What are the symptoms of a varicocele?

Varicoceles usually don’t have any symptoms. However, you may notice:

  • Dull testicular pain or aching in your scrotum, which often gets better when you lie down.
  • Swelling in your testicles or scrotum.
  • Shrinking in your testicles (testicular atrophy).
  • Inability to achieve pregnancy after at least a year of trying (infertility).
  • A small lump above your affected testicle.

What does a varicocele feel like?

Larger varicoceles may feel or look like a bag of worms or spaghetti. They may cause mild discomfort, aches or pains. Smaller varicoceles may be too small to see or feel.

What is the main cause of a varicocele?

Healthcare providers and medical experts aren’t sure what causes varicoceles to develop. Some think that a faulty “switch” (valve) inside certain veins in the spermatic cord may cause them. The spermatic cord is a band of tissues that holds your testicles in place. These veins return blood from your testicles to your body. The valve acts as a sort of “on/off” switch. It has two flap-like structures that help blood move back toward your heart. When a valve doesn’t work the way it should, blood may build up inside the veins in your testicles. Over time, the veins swell.

Who do varicoceles affect?

Varicoceles can affect anyone with testicles at any age. Healthcare providers believe that many varicoceles are present at birth (congenital). People often notice a varicocele during their teenage years. Medical experts suspect this may have to do with puberty, when blood flow to your genitals increases. In some cases, the varicocele can prevent your testicle from growing properly.


Does a varicocele cause erectile dysfunction?

There isn’t enough research to definitively say that varicoceles cause erectile dysfunction (ED), but there may be a link. Some studies show that people who receive varicocele treatment may still sometimes fail to achieve an erection, but not as often.

Are there other complications of a varicocele?

Larger varicoceles may increase your risk of other complications, including:

  • Low testosterone (male hypogonadism).
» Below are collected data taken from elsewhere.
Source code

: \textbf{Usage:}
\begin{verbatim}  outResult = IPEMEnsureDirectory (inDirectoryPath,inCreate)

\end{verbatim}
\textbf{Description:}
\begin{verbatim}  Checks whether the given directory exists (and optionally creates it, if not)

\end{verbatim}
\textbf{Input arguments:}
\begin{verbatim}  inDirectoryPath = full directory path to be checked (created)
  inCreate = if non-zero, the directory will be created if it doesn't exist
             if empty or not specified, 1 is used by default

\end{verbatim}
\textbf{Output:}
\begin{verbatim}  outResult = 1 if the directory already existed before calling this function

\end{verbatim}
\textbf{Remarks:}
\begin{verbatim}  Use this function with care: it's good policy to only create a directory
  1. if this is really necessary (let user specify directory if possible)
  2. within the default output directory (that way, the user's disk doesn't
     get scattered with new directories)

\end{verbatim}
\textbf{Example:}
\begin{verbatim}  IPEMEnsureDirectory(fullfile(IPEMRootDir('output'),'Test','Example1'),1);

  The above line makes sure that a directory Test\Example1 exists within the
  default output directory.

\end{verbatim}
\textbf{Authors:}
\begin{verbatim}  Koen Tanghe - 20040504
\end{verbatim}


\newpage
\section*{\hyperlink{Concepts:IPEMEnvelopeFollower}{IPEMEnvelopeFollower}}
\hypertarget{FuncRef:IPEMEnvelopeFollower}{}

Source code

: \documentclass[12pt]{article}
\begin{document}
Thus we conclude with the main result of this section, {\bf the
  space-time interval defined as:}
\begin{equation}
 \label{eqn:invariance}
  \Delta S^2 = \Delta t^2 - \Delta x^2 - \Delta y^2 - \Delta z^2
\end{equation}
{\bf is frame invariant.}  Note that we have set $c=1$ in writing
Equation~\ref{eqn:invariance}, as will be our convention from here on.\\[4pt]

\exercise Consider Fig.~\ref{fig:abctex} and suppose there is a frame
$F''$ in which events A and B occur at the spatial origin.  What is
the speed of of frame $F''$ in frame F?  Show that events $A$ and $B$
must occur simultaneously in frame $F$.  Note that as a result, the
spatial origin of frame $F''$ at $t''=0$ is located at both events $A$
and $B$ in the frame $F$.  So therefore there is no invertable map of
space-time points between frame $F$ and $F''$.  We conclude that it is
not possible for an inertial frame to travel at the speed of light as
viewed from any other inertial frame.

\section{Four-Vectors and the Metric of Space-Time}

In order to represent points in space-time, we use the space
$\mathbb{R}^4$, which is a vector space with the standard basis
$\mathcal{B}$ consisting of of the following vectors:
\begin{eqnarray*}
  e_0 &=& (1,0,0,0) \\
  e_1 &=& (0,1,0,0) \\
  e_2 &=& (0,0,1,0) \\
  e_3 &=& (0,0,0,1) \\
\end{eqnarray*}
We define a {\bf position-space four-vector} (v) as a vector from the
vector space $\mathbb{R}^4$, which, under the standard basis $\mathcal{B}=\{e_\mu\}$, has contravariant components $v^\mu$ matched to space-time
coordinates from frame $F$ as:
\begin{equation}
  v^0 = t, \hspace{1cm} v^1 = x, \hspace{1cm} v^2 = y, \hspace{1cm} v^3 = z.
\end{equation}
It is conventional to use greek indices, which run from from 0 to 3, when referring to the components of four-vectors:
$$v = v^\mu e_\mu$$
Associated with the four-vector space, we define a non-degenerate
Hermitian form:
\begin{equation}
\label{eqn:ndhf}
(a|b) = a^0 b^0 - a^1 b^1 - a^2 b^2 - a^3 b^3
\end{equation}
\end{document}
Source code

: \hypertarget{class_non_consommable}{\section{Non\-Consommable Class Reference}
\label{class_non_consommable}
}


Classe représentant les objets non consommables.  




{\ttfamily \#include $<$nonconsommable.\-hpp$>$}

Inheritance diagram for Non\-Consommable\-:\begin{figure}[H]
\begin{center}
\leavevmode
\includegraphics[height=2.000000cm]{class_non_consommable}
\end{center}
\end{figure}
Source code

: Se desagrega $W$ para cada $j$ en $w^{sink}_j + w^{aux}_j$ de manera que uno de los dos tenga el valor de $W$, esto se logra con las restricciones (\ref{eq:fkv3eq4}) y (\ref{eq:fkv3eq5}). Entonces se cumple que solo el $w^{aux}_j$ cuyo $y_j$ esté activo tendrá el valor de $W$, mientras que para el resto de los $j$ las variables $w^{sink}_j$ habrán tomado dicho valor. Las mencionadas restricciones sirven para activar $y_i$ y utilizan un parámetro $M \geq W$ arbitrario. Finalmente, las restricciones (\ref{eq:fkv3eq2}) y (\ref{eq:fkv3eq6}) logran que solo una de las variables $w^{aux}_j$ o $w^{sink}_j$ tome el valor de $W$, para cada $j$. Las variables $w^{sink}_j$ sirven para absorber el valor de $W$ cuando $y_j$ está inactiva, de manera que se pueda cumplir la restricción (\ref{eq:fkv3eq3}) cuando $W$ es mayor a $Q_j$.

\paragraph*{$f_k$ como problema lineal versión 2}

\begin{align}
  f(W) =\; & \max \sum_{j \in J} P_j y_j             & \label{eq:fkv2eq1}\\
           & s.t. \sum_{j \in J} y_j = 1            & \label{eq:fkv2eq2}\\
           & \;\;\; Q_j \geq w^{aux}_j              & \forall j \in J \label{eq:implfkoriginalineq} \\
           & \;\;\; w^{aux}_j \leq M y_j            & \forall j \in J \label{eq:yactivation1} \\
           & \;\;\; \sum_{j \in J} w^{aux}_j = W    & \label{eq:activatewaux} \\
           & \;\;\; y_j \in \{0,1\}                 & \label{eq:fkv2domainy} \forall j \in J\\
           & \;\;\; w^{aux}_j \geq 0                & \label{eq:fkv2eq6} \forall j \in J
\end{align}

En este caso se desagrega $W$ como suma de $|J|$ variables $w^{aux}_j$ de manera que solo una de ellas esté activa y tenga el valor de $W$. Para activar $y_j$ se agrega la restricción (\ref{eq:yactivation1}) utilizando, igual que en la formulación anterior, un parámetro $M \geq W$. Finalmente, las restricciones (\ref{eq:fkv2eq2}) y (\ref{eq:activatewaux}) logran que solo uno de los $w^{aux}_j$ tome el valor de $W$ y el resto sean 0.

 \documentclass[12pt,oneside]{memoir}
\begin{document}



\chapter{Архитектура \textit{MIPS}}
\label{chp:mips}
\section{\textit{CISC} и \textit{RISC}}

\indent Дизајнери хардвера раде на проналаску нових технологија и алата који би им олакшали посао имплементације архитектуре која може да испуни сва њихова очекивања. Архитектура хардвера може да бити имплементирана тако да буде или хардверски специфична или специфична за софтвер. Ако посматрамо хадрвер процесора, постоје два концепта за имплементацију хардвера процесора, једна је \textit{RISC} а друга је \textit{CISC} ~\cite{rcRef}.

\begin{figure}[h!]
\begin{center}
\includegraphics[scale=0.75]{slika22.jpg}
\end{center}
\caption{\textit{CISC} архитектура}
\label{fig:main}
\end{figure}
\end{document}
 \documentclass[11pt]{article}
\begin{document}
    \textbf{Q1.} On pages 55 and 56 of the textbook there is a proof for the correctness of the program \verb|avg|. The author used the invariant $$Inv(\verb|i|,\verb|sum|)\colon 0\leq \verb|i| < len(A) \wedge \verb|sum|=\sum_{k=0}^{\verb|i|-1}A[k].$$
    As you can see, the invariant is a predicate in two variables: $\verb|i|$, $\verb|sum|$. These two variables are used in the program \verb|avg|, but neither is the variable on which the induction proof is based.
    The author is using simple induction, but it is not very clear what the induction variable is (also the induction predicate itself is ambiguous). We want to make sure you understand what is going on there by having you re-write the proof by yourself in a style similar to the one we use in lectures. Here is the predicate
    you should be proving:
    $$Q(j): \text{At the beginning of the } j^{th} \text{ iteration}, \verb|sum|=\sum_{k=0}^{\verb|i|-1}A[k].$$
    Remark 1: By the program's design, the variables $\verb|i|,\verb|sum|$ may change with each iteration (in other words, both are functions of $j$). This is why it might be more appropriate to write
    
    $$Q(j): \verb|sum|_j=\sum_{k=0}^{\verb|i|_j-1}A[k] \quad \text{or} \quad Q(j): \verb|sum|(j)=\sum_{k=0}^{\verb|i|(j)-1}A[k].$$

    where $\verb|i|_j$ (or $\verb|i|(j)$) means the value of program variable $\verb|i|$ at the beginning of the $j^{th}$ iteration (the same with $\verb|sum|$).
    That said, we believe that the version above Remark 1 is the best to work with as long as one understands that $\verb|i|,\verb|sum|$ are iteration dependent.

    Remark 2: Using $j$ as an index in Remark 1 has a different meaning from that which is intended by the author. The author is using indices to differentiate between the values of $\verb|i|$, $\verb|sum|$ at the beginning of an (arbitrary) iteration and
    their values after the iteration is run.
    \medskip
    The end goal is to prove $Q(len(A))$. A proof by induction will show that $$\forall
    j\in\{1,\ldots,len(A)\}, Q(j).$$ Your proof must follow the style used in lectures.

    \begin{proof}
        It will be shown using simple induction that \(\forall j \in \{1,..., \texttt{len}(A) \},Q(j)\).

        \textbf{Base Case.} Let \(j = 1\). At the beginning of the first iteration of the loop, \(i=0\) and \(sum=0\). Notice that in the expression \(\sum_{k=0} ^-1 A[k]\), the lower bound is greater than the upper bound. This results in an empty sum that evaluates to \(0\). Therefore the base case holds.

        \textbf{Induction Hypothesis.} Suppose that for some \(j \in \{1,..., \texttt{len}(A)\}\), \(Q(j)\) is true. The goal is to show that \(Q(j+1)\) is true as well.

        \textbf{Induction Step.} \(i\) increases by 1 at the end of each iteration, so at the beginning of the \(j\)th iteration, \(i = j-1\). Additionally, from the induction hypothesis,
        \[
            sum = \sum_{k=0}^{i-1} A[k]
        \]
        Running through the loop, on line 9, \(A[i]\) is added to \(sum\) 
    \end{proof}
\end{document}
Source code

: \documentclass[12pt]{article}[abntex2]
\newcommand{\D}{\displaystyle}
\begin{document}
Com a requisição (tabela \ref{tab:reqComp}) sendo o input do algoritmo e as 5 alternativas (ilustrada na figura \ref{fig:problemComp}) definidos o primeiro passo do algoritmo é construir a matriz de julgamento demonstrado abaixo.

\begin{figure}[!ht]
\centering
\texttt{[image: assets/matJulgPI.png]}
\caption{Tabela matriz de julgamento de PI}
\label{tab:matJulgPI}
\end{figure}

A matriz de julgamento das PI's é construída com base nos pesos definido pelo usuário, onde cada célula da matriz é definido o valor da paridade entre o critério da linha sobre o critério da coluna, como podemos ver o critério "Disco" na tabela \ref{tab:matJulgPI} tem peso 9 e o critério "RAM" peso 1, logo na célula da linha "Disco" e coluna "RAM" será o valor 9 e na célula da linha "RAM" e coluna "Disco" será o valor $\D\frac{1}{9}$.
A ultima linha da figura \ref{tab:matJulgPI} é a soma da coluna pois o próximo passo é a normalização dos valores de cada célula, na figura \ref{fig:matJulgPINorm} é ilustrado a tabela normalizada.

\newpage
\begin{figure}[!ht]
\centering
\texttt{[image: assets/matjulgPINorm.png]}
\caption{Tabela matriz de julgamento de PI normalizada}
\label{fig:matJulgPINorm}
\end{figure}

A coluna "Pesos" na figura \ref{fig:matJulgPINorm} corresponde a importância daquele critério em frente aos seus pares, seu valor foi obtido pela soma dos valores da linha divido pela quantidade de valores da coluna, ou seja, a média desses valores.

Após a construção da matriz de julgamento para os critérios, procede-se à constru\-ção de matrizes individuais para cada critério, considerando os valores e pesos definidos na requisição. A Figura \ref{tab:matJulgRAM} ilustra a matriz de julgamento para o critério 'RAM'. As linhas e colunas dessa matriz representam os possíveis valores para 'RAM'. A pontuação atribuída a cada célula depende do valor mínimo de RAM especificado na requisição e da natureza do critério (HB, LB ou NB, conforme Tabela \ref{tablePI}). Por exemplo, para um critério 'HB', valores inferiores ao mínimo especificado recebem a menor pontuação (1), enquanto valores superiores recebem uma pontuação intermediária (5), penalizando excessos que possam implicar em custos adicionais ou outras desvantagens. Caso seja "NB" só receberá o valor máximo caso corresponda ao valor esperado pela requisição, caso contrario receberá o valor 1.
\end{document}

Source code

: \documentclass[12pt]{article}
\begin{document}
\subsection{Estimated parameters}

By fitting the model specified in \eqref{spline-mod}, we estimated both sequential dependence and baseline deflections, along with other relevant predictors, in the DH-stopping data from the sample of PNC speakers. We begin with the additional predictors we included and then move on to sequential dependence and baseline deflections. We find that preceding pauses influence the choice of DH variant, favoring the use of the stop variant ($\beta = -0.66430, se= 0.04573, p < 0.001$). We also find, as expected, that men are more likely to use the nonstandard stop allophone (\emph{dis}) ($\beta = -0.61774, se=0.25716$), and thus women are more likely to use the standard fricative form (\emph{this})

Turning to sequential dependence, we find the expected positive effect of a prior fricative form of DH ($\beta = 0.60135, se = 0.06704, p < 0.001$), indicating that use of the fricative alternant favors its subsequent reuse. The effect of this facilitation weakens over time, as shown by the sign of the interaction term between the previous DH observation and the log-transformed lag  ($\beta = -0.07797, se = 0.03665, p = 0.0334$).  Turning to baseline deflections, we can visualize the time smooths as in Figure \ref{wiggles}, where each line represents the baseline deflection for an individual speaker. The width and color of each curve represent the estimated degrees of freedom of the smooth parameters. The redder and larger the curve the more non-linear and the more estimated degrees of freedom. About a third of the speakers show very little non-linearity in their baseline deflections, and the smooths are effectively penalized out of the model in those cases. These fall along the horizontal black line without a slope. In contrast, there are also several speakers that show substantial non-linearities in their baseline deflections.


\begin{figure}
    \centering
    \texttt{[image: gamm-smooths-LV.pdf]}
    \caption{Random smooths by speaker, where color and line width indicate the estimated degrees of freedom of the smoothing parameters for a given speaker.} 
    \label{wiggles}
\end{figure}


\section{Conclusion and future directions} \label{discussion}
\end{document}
People AMAB create testosterone in their testicles. Testosterone is a hormone that initiates male characteristics during puberty, enhances libido (sex drive) and helps strengthen bones and muscles. Low testosterone may shrink your testicles, reduce your sex drive, decrease your muscle mass and cause depression.
  • Azoospermia. Azoospermia is when you don’t have any sperm in your ejaculate (semen). Sperm cells are reproductive cells that fertilize an egg cell (ovum or oocyte). This creates an embryo that later develops into a fetus. Azoospermia is one cause of male infertility.

Diagnosis and Tests

How is a varicocele diagnosed?

A healthcare provider can diagnose a varicocele. They’ll review your medical history, ask questions about your symptoms and perform a physical examination.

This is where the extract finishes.